(Dataset)

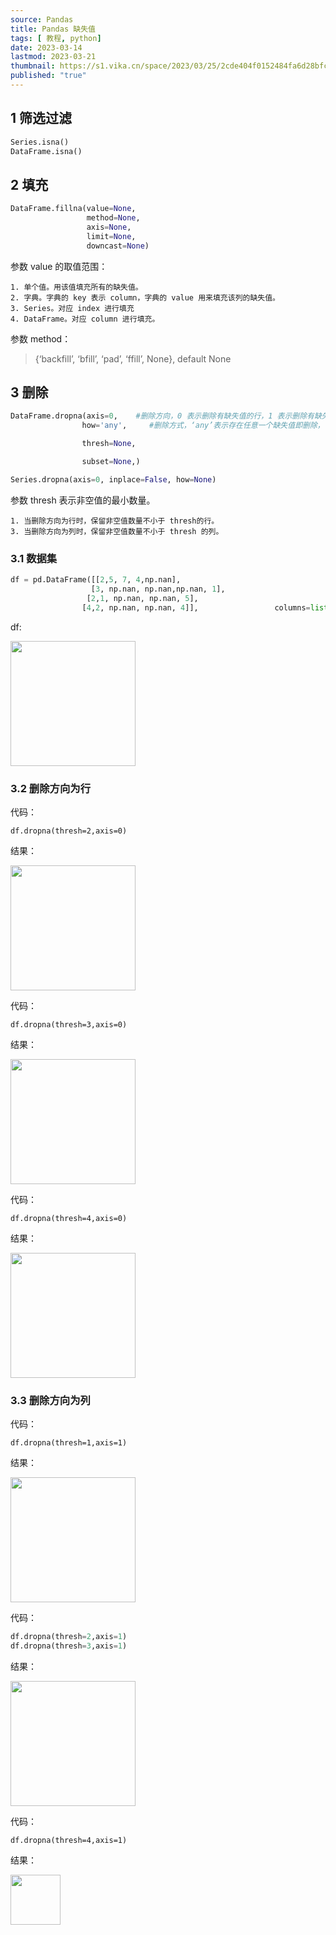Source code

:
 ```yaml
---
source: Pandas
title: Pandas 缺失值
tags: [ 教程, python]
date: 2023-03-14
lastmod: 2023-03-21 
thumbnail: https://s1.vika.cn/space/2023/03/25/2cde404f0152484fa6d28bfc6bfaeab0?attname=QJ6272362943.jpg
published: "true"
---
```



## 1 筛选过滤  

```python
Series.isna()
DataFrame.isna()
```  

## 2 填充  

```python
DataFrame.fillna(value=None,
                 method=None,
                 axis=None,
                 limit=None,
                 downcast=None)
```  

参数 value 的取值范围： 

	1. 单个值。用该值填充所有的缺失值。
	2. 字典。字典的 key 表示 column，字典的 value 用来填充该列的缺失值。
	3. Series。对应 index 进行填充
	4. DataFrame。对应 column 进行填充。  

参数 method：
>{‘backfill’, ‘bfill’, ‘pad’, ‘ffill’, None}, default None  

## 3 删除  

```python
DataFrame.dropna(axis=0,    #删除方向，0 表示删除有缺失值的行，1 表示删除有缺失值的列
                how='any',     #删除方式，‘any’表示存在任意一个缺失值即删除，‘all’表示该行/列所有值都缺失时才删除,

                thresh=None,    

                subset=None,)

Series.dropna(axis=0, inplace=False, how=None)
```  

参数 thresh 表示非空值的最小数量。


	1. 当删除方向为行时，保留非空值数量不小于 thresh的行。
	3. 当删除方向为列时，保留非空值数量不小于 thresh 的列。  

### 3.1 数据集  

```python
df = pd.DataFrame([[2,5, 7, 4,np.nan],
                  [3, np.nan, np.nan,np.nan, 1],
                 [2,1, np.nan, np.nan, 5],
                [4,2, np.nan, np.nan, 4]],                 columns=list('ABCDE'))  
```  

df:

<img src="https://s1.vika.cn/space/2023/03/14/d35251b19dba48e599d506b863278222" width=200px>  

### 3.2 删除方向为行

代码：  

`df.dropna(thresh=2,axis=0)`  

结果：

<img src="https://s1.vika.cn/space/2023/03/14/7601cd2bc67f40aa98da95901759a6da" width=200px>

代码：  

`df.dropna(thresh=3,axis=0)`  

结果：

<img src="https://s1.vika.cn/space/2023/03/14/acfb3cd8bf23403a9336f526905da31f" width=200px>

代码：  

`df.dropna(thresh=4,axis=0)`  

结果：

<img src="https://s1.vika.cn/space/2023/03/14/59df39693c57433fb34d20564fb9a7ec" width=200px>

### 3.3 删除方向为列  

代码：  

`df.dropna(thresh=1,axis=1)`  

结果：

<img src="https://s1.vika.cn/space/2023/03/14/625ef71dfa7c460db17a6cd8c286dffb" width=200px>

代码：  

```python
df.dropna(thresh=2,axis=1)
df.dropna(thresh=3,axis=1)
```  

结果：

<img src="https://s1.vika.cn/space/2023/03/14/ee9c1ec2d623447e8da4450e907a39ad" width=200px>

代码：  

`df.dropna(thresh=4,axis=1)`  

结果：

<img src="https://s1.vika.cn/space/2023/03/14/94d2fa9ee64c4685b43f7664ac946bce" width=80px>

(End Dataset)

**What you will do**
Give the records a second time exactly, keeping the images out.

**Finished exercise**
Source code

:
 ```yaml
---
source: Pandas
title: Pandas 缺失值
tags: [ 教程, python]
date: 2023-03-14
lastmod: 2023-03-21 
thumbnail: https://s1.vika.cn/space/2023/03/25/2cde404f0152484fa6d28bfc6bfaeab0?attname=QJ6272362943.jpg
published: "true"
---
```



## 1 筛选过滤  

```python
Series.isna()
DataFrame.isna()
```  

## 2 填充  

```python
DataFrame.fillna(value=None,
                 method=None,
                 axis=None,
                 limit=None,
                 downcast=None)
```  

参数 value 的取值范围： 

	1. 单个值。用该值填充所有的缺失值。
	2. 字典。字典的 key 表示 column，字典的 value 用来填充该列的缺失值。
	3. Series。对应 index 进行填充
	4. DataFrame。对应 column 进行填充。  

参数 method：
>{‘backfill’, ‘bfill’, ‘pad’, ‘ffill’, None}, default None  

## 3 删除  

```python
DataFrame.dropna(axis=0,    #删除方向，0 表示删除有缺失值的行，1 表示删除有缺失值的列
                how='any',     #删除方式，‘any’表示存在任意一个缺失值即删除，‘all’表示该行/列所有值都缺失时才删除,

                thresh=None,    

                subset=None,)

Series.dropna(axis=0, inplace=False, how=None)
```  

参数 thresh 表示非空值的最小数量。


	1. 当删除方向为行时，保留非空值数量不小于 thresh的行。
	3. 当删除方向为列时，保留非空值数量不小于 thresh 的列。  

### 3.1 数据集  

```python
df = pd.DataFrame([[2,5, 7, 4,np.nan],
                  [3, np.nan, np.nan,np.nan, 1],
                 [2,1, np.nan, np.nan, 5],
                [4,2, np.nan, np.nan, 4]],                 columns=list('ABCDE'))  
```  

df:

<img src="https://s1.vika.cn/space/2023/03/14/d35251b19dba48e599d506b863278222" width=200px>  

### 3.2 删除方向为行

代码：  

`df.dropna(thresh=2,axis=0)`  

结果：

<img src="https://s1.vika.cn/space/2023/03/14/7601cd2bc67f40aa98da95901759a6da" width=200px>

代码：  

`df.dropna(thresh=3,axis=0)`  

结果：

<img src="https://s1.vika.cn/space/2023/03/14/acfb3cd8bf23403a9336f526905da31f" width=200px>

代码：  

`df.dropna(thresh=4,axis=0)`  

结果：

<img src="https://s1.vika.cn/space/2023/03/14/59df39693c57433fb34d20564fb9a7ec" width=200px>

### 3.3 删除方向为列  

代码：  

`df.dropna(thresh=1,axis=1)`  

结果：

<img src="https://s1.vika.cn/space/2023/03/14/625ef71dfa7c460db17a6cd8c286dffb" width=200px>

代码：  

```python
df.dropna(thresh=2,axis=1)
df.dropna(thresh=3,axis=1)
```  

结果：

<img src="https://s1.vika.cn/space/2023/03/14/ee9c1ec2d623447e8da4450e907a39ad" width=200px>

代码：  

`df.dropna(thresh=4,axis=1)`  

结果：

<img src="https://s1.vika.cn/space/2023/03/14/94d2fa9ee64c4685b43f7664ac946bce" width=80px>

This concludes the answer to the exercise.